L. Klonsky aka Moms Crayon

About L. Klonsky aka Moms Crayon

L. Klonsky aka Mom's Crayon is a native of New Jersey from Bergen County. She is of an age where she vividly remembers when the Bergen Mall had a small child’s amusement park on the roof and the Garden State Plaza was merely a pack of outdoor strip malls. L. also remembers when blue jeans were not considered acceptable attire in public schools (“too casual”), a web was something spiders wove, and having a mouse in the house necessitated an urgent call to the exterminator. L. paid her own way through night college by working as a marketing assistant for a local foam manufacturer (ask her anything you ever wanted to know about carpet underlay!). Eventually she earned her degree in Psychology from Montclair State University. Had she known she was going to have children, she might have paid more attention in her Child Psychology class. Eventually she met and married a wonderful man who was also from Bergen County and moved to Essex County which her provincial family thought consisted of pure farmland.

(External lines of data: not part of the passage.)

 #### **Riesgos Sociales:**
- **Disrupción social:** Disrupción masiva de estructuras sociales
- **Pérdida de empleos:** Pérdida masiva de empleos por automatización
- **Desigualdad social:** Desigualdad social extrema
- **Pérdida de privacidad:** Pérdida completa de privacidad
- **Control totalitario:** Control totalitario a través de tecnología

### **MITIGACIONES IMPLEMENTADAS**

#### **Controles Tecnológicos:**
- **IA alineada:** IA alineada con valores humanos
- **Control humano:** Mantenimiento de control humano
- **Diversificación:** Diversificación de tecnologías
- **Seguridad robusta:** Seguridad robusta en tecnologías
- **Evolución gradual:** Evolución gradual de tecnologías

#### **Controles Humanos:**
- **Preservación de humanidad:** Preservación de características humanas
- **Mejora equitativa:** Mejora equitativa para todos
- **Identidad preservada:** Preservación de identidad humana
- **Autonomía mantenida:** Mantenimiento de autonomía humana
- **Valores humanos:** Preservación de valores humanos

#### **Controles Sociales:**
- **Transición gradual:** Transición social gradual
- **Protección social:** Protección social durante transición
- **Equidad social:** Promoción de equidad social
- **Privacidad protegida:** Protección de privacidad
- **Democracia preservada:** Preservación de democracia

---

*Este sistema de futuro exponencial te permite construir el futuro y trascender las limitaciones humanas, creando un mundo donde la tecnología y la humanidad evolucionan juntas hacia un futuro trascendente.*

After nine years of marriage (muttering, “I don’t want kids! I don’t want kids!”) and a stint as a Marketing Manager for a software company, she discovered she was pregnant. Since L. was a 40 year old mom carrying a child plus a 15-pound uterine fibroid which made the pregnancy high-risk, she bagged the office job and embraced her new calling as a Mom. The fibroid grew so large that the obstetrician suggested she put a basketball in her baby’s crib so the child would feel right at home. She knew so little about babies that her first reaction to her newborn son was “My God! It’s a human!”

L. now has two wonderful children, one biological and one adopted from China. Motherhood is something she’d never seen herself doing, so everything is a surprise. Every time she thinks she’s getting good at the job, the kids change and she’s back in the Pit of Maternal Ignorance. L. scribbles her blog, usually using crayon and colored paper, when she’s not volunteering at school or church and between cups of strong coffee. Her goal is to minimize the amount of therapy her children will inevitably need.

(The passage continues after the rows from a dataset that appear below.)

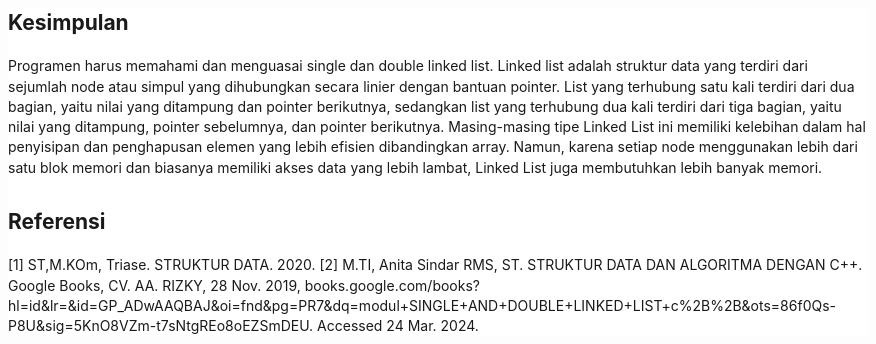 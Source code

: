 ## Kesimpulan
Programen harus memahami dan menguasai single dan double linked list. Linked list adalah struktur data yang terdiri dari sejumlah node atau simpul yang dihubungkan secara linier dengan bantuan pointer. List yang terhubung satu kali terdiri dari dua bagian, yaitu nilai yang ditampung dan pointer berikutnya, sedangkan list yang terhubung dua kali terdiri dari tiga bagian, yaitu nilai yang ditampung, pointer sebelumnya, dan pointer berikutnya. Masing-masing tipe Linked List ini memiliki kelebihan dalam hal penyisipan dan penghapusan elemen yang lebih efisien dibandingkan array. Namun, karena setiap node menggunakan lebih dari satu blok memori dan biasanya memiliki akses data yang lebih lambat, Linked List juga membutuhkan lebih banyak memori.
    
## Referensi
[1] ST,M.KOm, Triase. STRUKTUR DATA. 2020.
[2] M.TI, Anita Sindar RMS, ST. STRUKTUR DATA DAN ALGORITMA DENGAN C++. Google Books, CV. AA. RIZKY, 28 Nov. 2019, books.google.com/books?hl=id&lr=&id=GP_ADwAAQBAJ&oi=fnd&pg=PR7&dq=modul+SINGLE+AND+DOUBLE+LINKED+LIST+c%2B%2B&ots=86f0Qs-P8U&sig=5KnO8VZm-t7sNtgREo8oEZSmDEU. Accessed 24 Mar. 2024.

Bracing Himself For Goodness

Junior got braces last week.  Finally.  We’d known they were coming for about two years.  The orthodontist my dentist recommended had wanted to slap them on IMMEDIATELY.  There was NO TIME TO WAIT and FORTUNATE FOR US he had a PAYMENT PLAN.  Sorry, but I don’t commit thousands of dollars under pressure unless it’s an emergency.  The second opinion doctor, whom we finally went with because she didn’t pressure us, kept saying, “Not yet!  Not yet!”  This year, she said yet.

The boy was nervous but, surprisingly, not in a negative way.  Since half the sixth grade had them,  he’d been asking his friends about braces and found out they weren’t that bad.  By the time I pulled him out of school for the appointment, he was radiant (in part because I NEVER pull him out of school).  Throughout the x-rays and sticky molds, Junior was the picture of happiness.  He chose the colors of the plastic around the brackets as meticulously as if he was choosing the color of his first car.  And now, long after the Tylenol has worn off after the doctor put his bottom braces on this past week, he’s still happy.  In fact, he may be the most enthusiastic orthodontic patient in the history of kids having braces.

Why can’t I be more like my son? [Read more...]

Sad Sacrifices

The voice on the other end of the phone line was plaintive.  “I’m stuck at work, my husband is in the City – can you PLEASE pick up my kids from school?  I wouldn’t ask, but I’m desperate.”  The friend, who had gone back to work full-time a few months ago, was still trickily navigating the waters of being a working mom and it was proving much harder than her family had anticipated.  The decision to resume her career had not been easy nor had it been made freely.  The family needed the money and health care benefits.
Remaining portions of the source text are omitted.